What youll find here:
- A minimal interactive loop that reads input, parses it into a command, and executes it.
- A simple builtin registry (e.g., `cd`, `exit`).
- A executor that decides whether to run a builtin or spawn an external program.
- A handful of small packages (parser, prompt, paths) that keep responsibilities focused and names unambiguous.
Quick start
-----------
Requirements: Go 1.25+
- Build: `go build ./cmd/gosh`
- Run: `go run ./cmd/gosh`
You should see a prompt like: `user@host ~/path > `
Type `exit` to quit or `cd` to change directories.
## How a shell works (general)
At a high level, most shells follow the REPL loop (Read-eval-print):
1. Read
- Display a prompt and read a line of input from the terminal (stdin).
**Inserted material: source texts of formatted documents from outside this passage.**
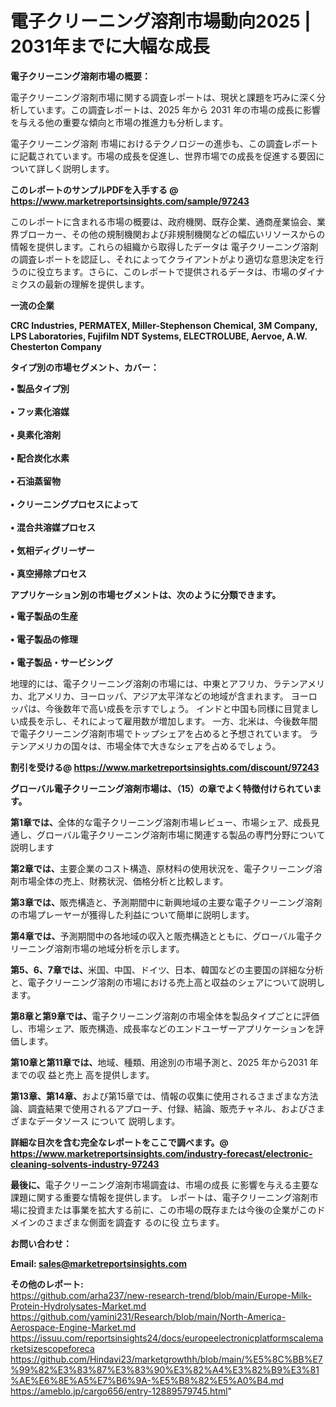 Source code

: # 電子クリーニング溶剤市場動向2025 | 2031年までに大幅な成長

<strong><b>電子クリーニング溶剤市場の概要：</b></strong>

電子クリーニング溶剤市場に関する調査レポートは、現状と課題を巧みに深く分析しています。この調査レポートは、2025 年から 2031 年の市場の成長に影響を与える他の重要な傾向と市場の推進力も分析します。

電子クリーニング溶剤 市場におけるテクノロジーの進歩も、この調査レポートに記載されています。市場の成長を促進し、世界市場での成長を促進する要因について詳しく説明します。

<strong>このレポートのサンプルPDFを入手する @ <a href=https://www.marketreportsinsights.com/sample/97243>https://www.marketreportsinsights.com/sample/97243</a></strong>

このレポートに含まれる市場の概要は、政府機関、既存企業、通商産業協会、業界ブローカー、その他の規制機関および非規制機関などの幅広いリソースからの情報を提供します。これらの組織から取得したデータは 電子クリーニング溶剤 の調査レポートを認証し、それによってクライアントがより適切な意思決定を行うのに役立ちます。さらに、このレポートで提供されるデータは、市場のダイナミクスの最新の理解を提供します。

<strong>一流の企業</strong>

<strong><b>CRC Industries, PERMATEX, Miller-Stephenson Chemical, 3M Company, LPS Laboratories, Fujifilm NDT Systems, ELECTROLUBE, Aervoe, A.W. Chesterton Company</b></strong>

<strong><b>タイプ別の市場セグメント、カバー：</b></strong>

<strong>• 製品タイプ別<br><br>• フッ素化溶媒<br><br>• 臭素化溶剤<br><br>• 配合炭化水素<br><br>• 石油蒸留物<br><br>• クリーニングプロセスによって<br><br>• 混合共溶媒プロセス<br><br>• 気相ディグリーザー<br><br>• 真空掃除プロセス</strong>

<strong><b>アプリケーション別の市場セグメントは、次のように分類できます。</b></strong>

<strong>• 電子製品の生産<br><br>• 電子製品の修理<br><br>• 電子製品・サービシング</strong>

 地理的には、電子クリーニング溶剤の市場には、中東とアフリカ、ラテンアメリカ、北アメリカ、ヨーロッパ、アジア太平洋などの地域が含まれます。 ヨーロッパは、今後数年で高い成長を示すでしょう。 インドと中国も同様に目覚ましい成長を示し、それによって雇用数が増加します。 一方、北米は、今後数年間で電子クリーニング溶剤市場でトップシェアを占めると予想されています。 ラテンアメリカの国々は、市場全体で大きなシェアを占めるでしょう。

<strong>割引を受ける@ <a href=https://www.marketreportsinsights.com/discount/97243>https://www.marketreportsinsights.com/discount/97243</a></strong>

<strong><b>グローバル電子クリーニング溶剤市場は、（15）の章でよく特徴付けられています。</b></strong>

<strong><b>第</b></strong><strong><b>1章では、</b></strong>全体的な電子クリーニング溶剤市場レビュー、市場シェア、成長見通し、グローバル電子クリーニング溶剤市場に関連する製品の専門分野について説明します

<strong><b>第2章では、</b></strong>主要企業のコスト構造、原材料の使用状況を、電子クリーニング溶剤市場全体の売上、財務状況、価格分析と比較します。

<strong><b>第3章では、</b></strong>販売構造と、予測期間中に新興地域の主要な電子クリーニング溶剤の市場プレーヤーが獲得した利益について簡単に説明します。

<strong><b>第4章では、</b></strong>予測期間中の各地域の収入と販売構造とともに、グローバル電子クリーニング溶剤市場の地域分析を示します。

<strong><b>第5、6、7章では、</b></strong>米国、中国、ドイツ、日本、韓国などの主要国の詳細な分析と、電子クリーニング溶剤の市場における売上高と収益のシェアについて説明します。

<strong><b>第8章と第9章では、</b></strong>電子クリーニング溶剤の市場全体を製品タイプごとに評価し、市場シェア、販売構造、成長率などのエンドユーザーアプリケーションを評価します。

<strong><b>第10章と第11章では、</b></strong>地域、種類、用途別の市場予測と、2025 年から2031 年までの収 益と売上 高を提供します。

<strong><b>第13章、第14章、</b></strong>および第15章では、情報の収集に使用されるさまざまな方法論、調査結果で使用されるアプローチ、付録、結論、販売チャネル、およびさまざまなデータソース について 説明します。

<strong>詳細な目次を含む完全なレポートをここで調べます。@ <a href=https://www.marketreportsinsights.com/industry-forecast/electronic-cleaning-solvents-industry-97243>https://www.marketreportsinsights.com/industry-forecast/electronic-cleaning-solvents-industry-97243</a></strong>

<strong><b>最後に、</b></strong>電子クリーニング溶剤市場調査は、市場の成長 に影響を</a>与える主要な課題に関する重要な情報を提供します。 レポートは、電子クリーニング溶剤市場に投資または事業を拡大する前に、この市場の既存または今後の企業がこのドメインのさまざまな側面を調査す るのに役 立ちます。

<strong><b>お問い合わせ：</b></strong>

<strong>Email: </strong><a href=mailto:sales@marketreportsinsights.com><strong>sales@marketreportsinsights.com</strong></a>

<strong>その他のレポート:</strong>
<br>
<a href=https://github.com/arha237/new-research-trend/blob/main/Europe-Milk-Protein-Hydrolysates-Market.md>https://github.com/arha237/new-research-trend/blob/main/Europe-Milk-Protein-Hydrolysates-Market.md</a>
<br>
<a href=https://github.com/yamini231/Research/blob/main/North-America-Aerospace-Engine-Market.md>https://github.com/yamini231/Research/blob/main/North-America-Aerospace-Engine-Market.md</a>
<br>
<a href=https://issuu.com/reportsinsights24/docs/europeelectronicplatformscalemarketsizescopeforeca>https://issuu.com/reportsinsights24/docs/europeelectronicplatformscalemarketsizescopeforeca</a>
<br>
<a href=https://github.com/Hindavi23/marketgrowthh/blob/main/%E5%8C%BB%E7%99%82%E3%83%87%E3%83%90%E3%82%A4%E3%82%B9%E3%81%AE%E6%8E%A5%E7%B6%9A-%E5%B8%82%E5%A0%B4.md>https://github.com/Hindavi23/marketgrowthh/blob/main/%E5%8C%BB%E7%99%82%E3%83%87%E3%83%90%E3%82%A4%E3%82%B9%E3%81%AE%E6%8E%A5%E7%B6%9A-%E5%B8%82%E5%A0%B4.md</a>
<br>
<a href=https://ameblo.jp/cargo656/entry-12889579745.html>https://ameblo.jp/cargo656/entry-12889579745.html</a>"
- Parse: Split the input into a program name and its arguments. Full shells also handle quoting, escaping,
variable expansion, globbing, pipelines (`|`), redirections (`>`, `<`, `>>`), and subshells.
This project intentionally keeps parsing simple (whitespace-separated tokens) to stay readable.
2. Eval (evaluate the input)
- Decide what “the command” refers to:
- Builtin: a command implemented inside the shell process (e.g., `cd`, which must change the current process working directory).
- External: an executable resolved via `PATH` (e.g., `/usr/bin/ls`).
3. Print (execute and print output)
- Builtins: run a function in the current process.
- External: fork/exec (in Go: create an `exec.Cmd` and call `Run`), wiring stdin/stdout/stderr so output appears in your terminal.
- Capture or propagate the exit status to use in conditionals and the next prompt.
Beyond the basics (not all implemented here):
- Redirections and pipes connect processes via file descriptors.
- Job control manages foreground/background processes and signals (CtrlC, CtrlZ).
- Shell scripting adds variables, conditionals, loops, and functions.
## Project architecture
Executable
- `cmd/gosh`: main program. REPL code (Read-eval-print loop)
Core packages
- `internal/runner`: command resolver and executor. Runs either a builtin or an external program.
- `internal/parser`: turns raw input into a `command.Definition` (a simple `[]string`).
- `internal/command`: helpers around command name/args.
- `internal/builtins`: builtin registry and implementations (currently `cd`, `exit`).
Supporting packages
- `internal/prompt`: expands prompt variables like `%u` (user), `%h` (host), `%w` (cwd).
- `internal/paths`: home-directory lookup, `~` expansion, and home abbreviation.
## Prompt format
The prompt string is defined in `cmd/gosh/gosh.go` and supports:
- `%u` → current user
- `%h` → hostname
- `%w` → working directory (**with** home abbreviated to `~`)
- `%W` → working directory (**without** home abbreviated to `~`)
## Example session
```
$ go run ./cmd/gosh
me@myhost ~ > pwd
/home/me
me@myhost ~ > cd /tmp
me@myhost /tmp > ls
...
me@myhost /tmp > exit 0
```
## Learning roadmap (ideas to extend)
- Input
- Support multi-line inputs.
- Parsing
- Quoting and escaping (single quotes, double quotes, backslash)
- Environment variable expansion (`$HOME`, `${VAR}`)
- Globbing (`*`, `?`, `[]`)
- Execution
- PATH resolution with helpful errors and `which`-like behavior
- Redirections (`>`, `>>`, `<`) and pipelines (`|`)
- Background jobs (`cmd &`) and job control (fg/bg, signals)
- UX
- Command history and line editing
- Configurable prompts/themes
## Status
This is intentionally minimal and focused on readability.
If you experiment or extend it, consider adding tests close to the code you change
(e.g., for `paths` and parsing behavior) to keep the learning loop tight.